INFORMATION: Begin
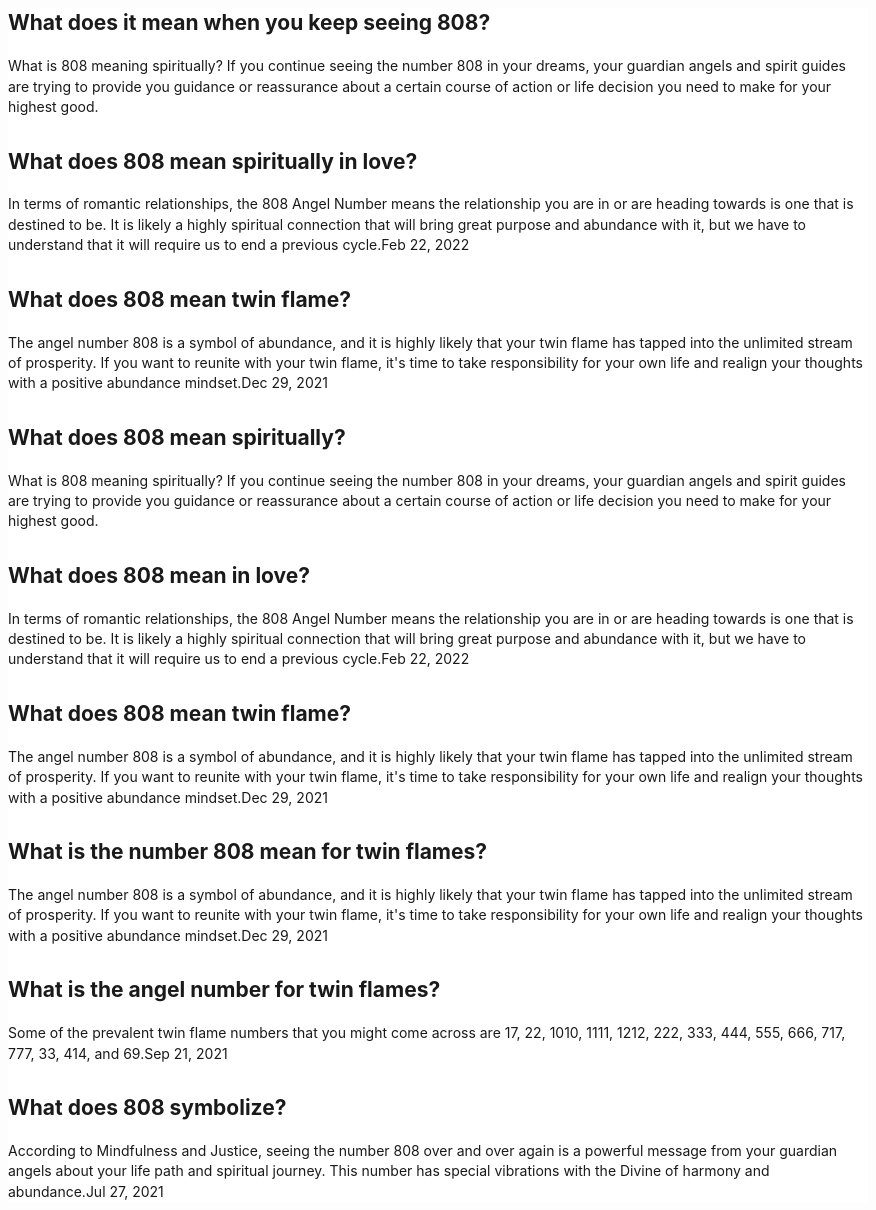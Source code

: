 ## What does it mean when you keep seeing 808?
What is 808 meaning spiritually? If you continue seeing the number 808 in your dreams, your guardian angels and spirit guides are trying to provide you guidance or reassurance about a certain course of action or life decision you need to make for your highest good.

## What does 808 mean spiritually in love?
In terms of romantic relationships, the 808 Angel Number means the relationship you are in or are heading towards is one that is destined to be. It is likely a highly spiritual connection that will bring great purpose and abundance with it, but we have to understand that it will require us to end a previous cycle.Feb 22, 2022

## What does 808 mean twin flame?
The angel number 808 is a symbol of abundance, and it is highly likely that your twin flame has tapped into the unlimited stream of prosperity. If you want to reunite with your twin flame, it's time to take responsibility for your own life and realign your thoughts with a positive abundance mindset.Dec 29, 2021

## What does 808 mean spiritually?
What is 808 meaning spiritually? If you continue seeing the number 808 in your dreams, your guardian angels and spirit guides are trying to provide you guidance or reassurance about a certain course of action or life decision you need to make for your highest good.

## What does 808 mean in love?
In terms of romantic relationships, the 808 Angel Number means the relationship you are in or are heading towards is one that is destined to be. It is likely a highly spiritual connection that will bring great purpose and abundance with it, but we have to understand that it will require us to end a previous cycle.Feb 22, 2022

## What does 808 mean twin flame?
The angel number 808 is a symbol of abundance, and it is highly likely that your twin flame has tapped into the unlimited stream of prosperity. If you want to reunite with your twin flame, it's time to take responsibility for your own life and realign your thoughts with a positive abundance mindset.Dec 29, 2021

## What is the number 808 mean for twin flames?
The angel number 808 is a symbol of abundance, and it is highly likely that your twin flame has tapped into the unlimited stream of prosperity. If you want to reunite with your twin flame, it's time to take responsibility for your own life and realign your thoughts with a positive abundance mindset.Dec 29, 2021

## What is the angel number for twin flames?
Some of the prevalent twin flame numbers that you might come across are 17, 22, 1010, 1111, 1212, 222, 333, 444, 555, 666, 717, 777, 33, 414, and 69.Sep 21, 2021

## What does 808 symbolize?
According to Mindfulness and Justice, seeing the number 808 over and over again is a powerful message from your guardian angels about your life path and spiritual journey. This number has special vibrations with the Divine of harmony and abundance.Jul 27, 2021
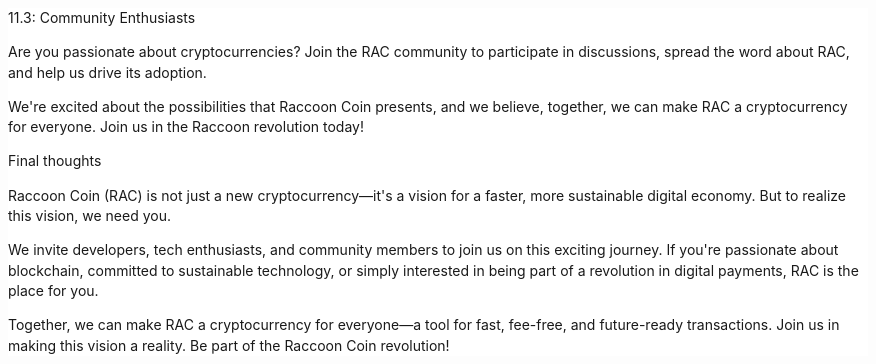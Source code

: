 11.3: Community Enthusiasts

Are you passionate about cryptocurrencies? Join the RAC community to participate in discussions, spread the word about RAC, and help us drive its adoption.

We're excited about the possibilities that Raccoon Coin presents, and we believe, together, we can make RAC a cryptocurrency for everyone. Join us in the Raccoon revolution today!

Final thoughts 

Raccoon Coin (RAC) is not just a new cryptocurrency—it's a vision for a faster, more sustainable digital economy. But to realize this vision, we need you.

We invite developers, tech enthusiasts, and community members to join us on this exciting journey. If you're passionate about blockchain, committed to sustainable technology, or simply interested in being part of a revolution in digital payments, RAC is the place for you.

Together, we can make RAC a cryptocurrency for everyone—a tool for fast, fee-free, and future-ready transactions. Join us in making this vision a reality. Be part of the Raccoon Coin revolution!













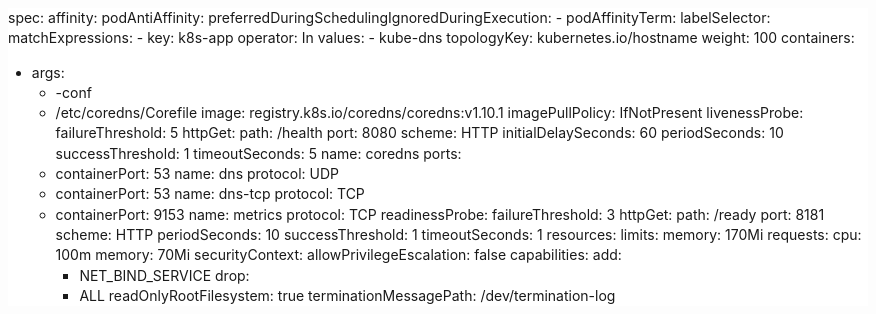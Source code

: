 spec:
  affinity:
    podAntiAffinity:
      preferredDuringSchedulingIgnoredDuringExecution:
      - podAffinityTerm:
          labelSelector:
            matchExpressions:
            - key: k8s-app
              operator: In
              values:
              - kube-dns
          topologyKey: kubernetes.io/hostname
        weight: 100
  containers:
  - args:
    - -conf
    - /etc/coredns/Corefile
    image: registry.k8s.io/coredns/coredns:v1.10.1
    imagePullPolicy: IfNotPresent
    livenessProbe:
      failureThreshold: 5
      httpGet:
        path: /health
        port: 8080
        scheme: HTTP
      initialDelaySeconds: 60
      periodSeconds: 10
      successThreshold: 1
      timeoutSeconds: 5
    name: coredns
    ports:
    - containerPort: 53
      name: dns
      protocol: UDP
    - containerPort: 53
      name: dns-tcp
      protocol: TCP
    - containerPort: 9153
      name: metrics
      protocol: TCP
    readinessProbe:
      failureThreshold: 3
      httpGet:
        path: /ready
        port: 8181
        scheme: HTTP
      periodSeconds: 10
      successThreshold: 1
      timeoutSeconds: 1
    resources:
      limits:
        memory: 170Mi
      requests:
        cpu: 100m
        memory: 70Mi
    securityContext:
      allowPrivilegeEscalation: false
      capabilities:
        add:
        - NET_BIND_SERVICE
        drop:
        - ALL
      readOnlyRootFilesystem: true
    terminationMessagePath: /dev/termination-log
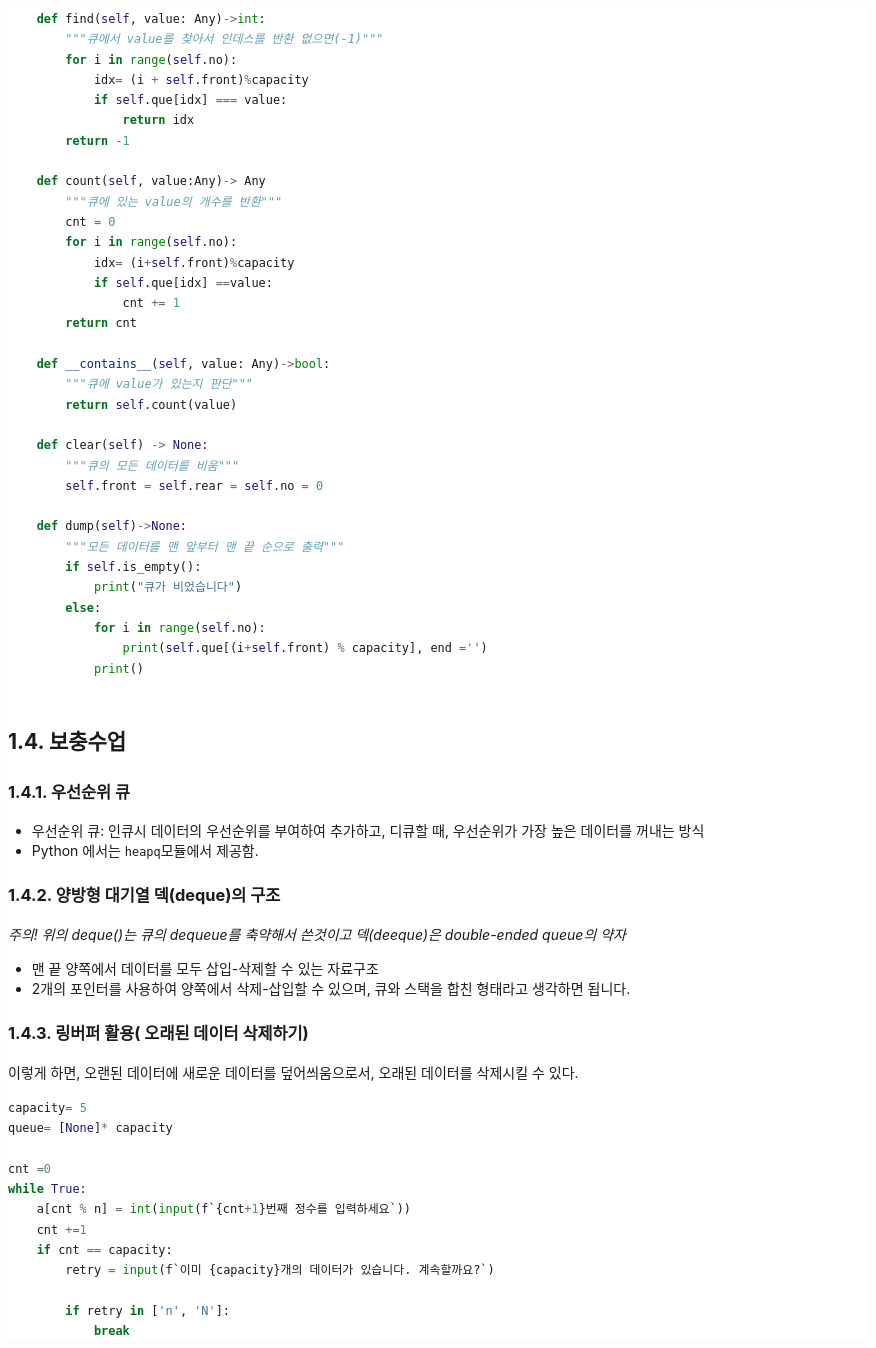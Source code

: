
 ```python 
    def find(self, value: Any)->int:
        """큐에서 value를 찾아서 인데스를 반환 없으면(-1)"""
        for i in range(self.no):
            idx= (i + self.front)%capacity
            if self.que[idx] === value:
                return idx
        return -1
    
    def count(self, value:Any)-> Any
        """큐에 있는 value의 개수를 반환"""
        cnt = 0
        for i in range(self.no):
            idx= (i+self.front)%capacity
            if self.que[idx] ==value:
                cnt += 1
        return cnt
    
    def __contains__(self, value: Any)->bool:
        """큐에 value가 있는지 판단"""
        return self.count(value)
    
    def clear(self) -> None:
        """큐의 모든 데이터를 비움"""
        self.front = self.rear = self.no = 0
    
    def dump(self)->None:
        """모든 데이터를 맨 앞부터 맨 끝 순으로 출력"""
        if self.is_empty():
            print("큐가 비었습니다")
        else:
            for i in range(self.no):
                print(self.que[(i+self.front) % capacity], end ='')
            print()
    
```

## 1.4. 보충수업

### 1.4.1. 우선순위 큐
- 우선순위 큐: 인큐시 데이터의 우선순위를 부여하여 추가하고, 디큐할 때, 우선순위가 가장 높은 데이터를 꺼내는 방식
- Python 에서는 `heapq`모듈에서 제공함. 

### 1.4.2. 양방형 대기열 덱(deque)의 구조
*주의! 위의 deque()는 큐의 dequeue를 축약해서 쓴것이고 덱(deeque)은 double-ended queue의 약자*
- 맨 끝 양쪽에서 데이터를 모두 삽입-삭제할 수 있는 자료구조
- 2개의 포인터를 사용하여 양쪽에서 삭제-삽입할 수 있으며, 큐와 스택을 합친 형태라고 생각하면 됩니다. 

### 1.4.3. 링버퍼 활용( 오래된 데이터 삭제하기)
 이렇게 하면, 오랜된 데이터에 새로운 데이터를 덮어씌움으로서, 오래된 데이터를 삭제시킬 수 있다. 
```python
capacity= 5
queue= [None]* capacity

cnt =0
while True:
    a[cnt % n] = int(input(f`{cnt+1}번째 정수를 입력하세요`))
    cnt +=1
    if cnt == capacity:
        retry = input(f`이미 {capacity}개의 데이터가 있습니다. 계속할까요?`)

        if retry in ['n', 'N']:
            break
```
INFORMATION: End
#### ABOUT THIS EXERCISE:
Looking at the listing above, how many of its lines contain the string "cryptocurrency"? Give the number alone.

#### OUTPUT FOR THIS TASK:
3